В годы Великой войны, как ты помнишь, я председательствовал в военно-полевом суде. Хотя решения подобные меня всегда тяготили, нередко приходилось приговаривать к расстрелу дезертиров. Казни эти получались обыденными и некрасивыми. Без барабанов, эшафотов и гильотин. Так, пустяк, смерть на заднем дворе. В подобные дни она проходила мимо, даже не поздоровавшись со мной…
Кажется, я до сих пор помню двух первых пареньков, которых не смог оправдать. Дурачье. Самострелы. Мне их жаль было — оба совсем сопляки, однако что я мог поделать? Правила военного времени. Снисхождения моего никто бы не принял. Даже однополчане, которые уже следующим утром собиралась бежать с фронта, спрашивали, в котором часу мы расстреляем этих детей. Война затягивалась, уклонисты росли как грибы после дождя, и, хотя я полностью разделял их стремление жить, положение вынуждало меня выносить обвинительные приговоры, коих с каждым днем становилось всё больше.
Теперь я понимаю, что более всего прочего война отвратительна тем, что обязывает тебя убивать против собственной воли.

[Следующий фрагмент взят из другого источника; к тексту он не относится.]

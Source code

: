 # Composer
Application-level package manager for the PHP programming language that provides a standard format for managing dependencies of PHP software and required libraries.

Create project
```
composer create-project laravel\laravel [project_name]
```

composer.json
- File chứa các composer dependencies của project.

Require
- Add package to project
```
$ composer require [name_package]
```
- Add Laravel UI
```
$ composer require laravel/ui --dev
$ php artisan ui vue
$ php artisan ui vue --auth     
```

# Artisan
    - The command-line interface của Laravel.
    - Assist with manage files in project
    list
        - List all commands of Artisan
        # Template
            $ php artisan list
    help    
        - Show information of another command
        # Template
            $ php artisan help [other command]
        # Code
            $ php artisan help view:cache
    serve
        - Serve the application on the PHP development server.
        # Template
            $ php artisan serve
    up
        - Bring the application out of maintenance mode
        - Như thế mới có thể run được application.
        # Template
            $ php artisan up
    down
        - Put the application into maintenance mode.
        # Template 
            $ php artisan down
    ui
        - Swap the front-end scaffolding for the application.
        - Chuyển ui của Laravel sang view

Знаешь, милая, наблюдая за казнями, я нередко замечал, как после расстрелов мои сослуживцы начинали прикидывать смерть и на себя:
«А как это будет со мной? А ударит ли дождь, а всплакну ли я?»

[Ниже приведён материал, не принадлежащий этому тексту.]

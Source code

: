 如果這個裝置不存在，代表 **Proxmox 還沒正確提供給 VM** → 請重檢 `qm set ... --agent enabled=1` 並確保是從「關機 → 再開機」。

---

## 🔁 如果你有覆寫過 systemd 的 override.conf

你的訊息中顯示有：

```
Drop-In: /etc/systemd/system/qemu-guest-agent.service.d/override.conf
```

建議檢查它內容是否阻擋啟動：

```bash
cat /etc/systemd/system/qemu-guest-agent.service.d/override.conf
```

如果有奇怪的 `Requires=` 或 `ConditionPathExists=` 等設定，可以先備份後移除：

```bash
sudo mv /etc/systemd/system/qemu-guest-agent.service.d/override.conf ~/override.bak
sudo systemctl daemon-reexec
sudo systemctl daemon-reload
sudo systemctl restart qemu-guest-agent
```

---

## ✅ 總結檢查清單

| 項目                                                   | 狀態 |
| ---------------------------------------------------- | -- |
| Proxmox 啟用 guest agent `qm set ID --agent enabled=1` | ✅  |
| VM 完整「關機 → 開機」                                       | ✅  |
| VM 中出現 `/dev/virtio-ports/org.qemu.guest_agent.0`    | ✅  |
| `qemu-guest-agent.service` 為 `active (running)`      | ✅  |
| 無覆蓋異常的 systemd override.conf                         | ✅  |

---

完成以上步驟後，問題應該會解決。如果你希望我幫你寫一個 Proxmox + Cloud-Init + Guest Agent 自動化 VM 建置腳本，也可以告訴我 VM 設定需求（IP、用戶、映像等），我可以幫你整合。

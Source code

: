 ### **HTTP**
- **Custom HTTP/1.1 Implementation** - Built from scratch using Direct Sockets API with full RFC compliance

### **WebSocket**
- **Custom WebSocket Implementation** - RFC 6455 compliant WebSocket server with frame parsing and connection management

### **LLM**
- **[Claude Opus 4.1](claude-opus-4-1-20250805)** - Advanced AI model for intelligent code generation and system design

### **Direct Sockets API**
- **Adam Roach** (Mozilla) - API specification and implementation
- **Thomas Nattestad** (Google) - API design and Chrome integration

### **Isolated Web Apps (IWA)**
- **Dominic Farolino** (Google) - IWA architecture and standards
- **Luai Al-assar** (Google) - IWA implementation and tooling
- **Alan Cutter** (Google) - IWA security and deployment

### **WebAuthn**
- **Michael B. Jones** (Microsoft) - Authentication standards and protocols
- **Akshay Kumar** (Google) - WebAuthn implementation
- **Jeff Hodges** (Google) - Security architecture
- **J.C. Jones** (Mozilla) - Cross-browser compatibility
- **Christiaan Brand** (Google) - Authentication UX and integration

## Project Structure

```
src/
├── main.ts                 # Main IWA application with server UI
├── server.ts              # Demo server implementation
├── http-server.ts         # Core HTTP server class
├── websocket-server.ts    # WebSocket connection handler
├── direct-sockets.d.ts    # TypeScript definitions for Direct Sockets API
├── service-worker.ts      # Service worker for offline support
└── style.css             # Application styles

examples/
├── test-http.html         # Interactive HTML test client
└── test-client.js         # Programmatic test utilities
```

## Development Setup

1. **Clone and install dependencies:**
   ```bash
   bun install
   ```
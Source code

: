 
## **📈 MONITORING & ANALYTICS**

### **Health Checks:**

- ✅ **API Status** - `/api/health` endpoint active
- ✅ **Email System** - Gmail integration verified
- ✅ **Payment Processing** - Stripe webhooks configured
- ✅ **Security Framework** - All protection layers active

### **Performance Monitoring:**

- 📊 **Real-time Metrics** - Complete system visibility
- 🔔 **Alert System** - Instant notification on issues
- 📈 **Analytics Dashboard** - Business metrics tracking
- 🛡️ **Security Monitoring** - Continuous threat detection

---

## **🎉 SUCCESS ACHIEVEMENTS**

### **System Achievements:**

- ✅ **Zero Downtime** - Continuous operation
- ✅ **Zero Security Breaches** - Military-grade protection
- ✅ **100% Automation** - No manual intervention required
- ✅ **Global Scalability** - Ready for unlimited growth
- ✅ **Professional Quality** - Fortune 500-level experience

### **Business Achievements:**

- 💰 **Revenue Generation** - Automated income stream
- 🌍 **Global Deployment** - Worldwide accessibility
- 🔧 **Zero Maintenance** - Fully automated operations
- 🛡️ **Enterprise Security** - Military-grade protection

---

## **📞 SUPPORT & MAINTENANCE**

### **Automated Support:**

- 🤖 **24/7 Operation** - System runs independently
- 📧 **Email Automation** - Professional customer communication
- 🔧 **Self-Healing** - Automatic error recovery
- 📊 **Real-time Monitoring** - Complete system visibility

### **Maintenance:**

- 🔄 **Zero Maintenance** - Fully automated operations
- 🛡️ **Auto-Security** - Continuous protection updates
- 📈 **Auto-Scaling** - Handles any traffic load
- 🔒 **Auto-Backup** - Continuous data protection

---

Вопросы эти нередко обсуждались и во время попоек. Одни офицеры утверждали, что никакого смысла в предсмертных бравадах нет, что какой толк демонстрировать мужество, если тебя через мгновенье потащат за ноги, другие, напротив, настаивали, что человек должен оставаться собой до конца, что без этого финального и символичного вызова жизнь нельзя считать завершенной. Более того, многие мои «товарищи» с пеной у рта доказывали, что одно такое секундное малодушие способно перечеркнуть всё представление о человеке:
«Никто не вспомнит, как ты вел себя в бою, но все вспомнят, как ты просил о пощаде во время расстрела, и даже наоборот — можно всю жизнь быть подлецом и трусом, но расстрел позволяет тебе в корне исправить представления о себе всего за несколько секунд!»
Впрочем, все эти досужие дебаты велись о смертях чужих. Что же касается кончины собственной… надо полагать, что реальное ощущение неминуемости расстрела пришло ко мне не на войне, а много позже, уже в Москве. С определенного времени у печи крематория начали появляться не только трупы неизвестных мне граждан, но и люди, которые долгие годы эти самые трупы привозили. Шутка ли — я кремировал того же Голова… Он доставил на Донское кладбище не одну тысячу расстрелянных, вместе с ним было выпито озеро водки, но однажды его вдруг арестовали, а потом спустя несколько месяцев знакомое тело выбросили из кузова грузовика.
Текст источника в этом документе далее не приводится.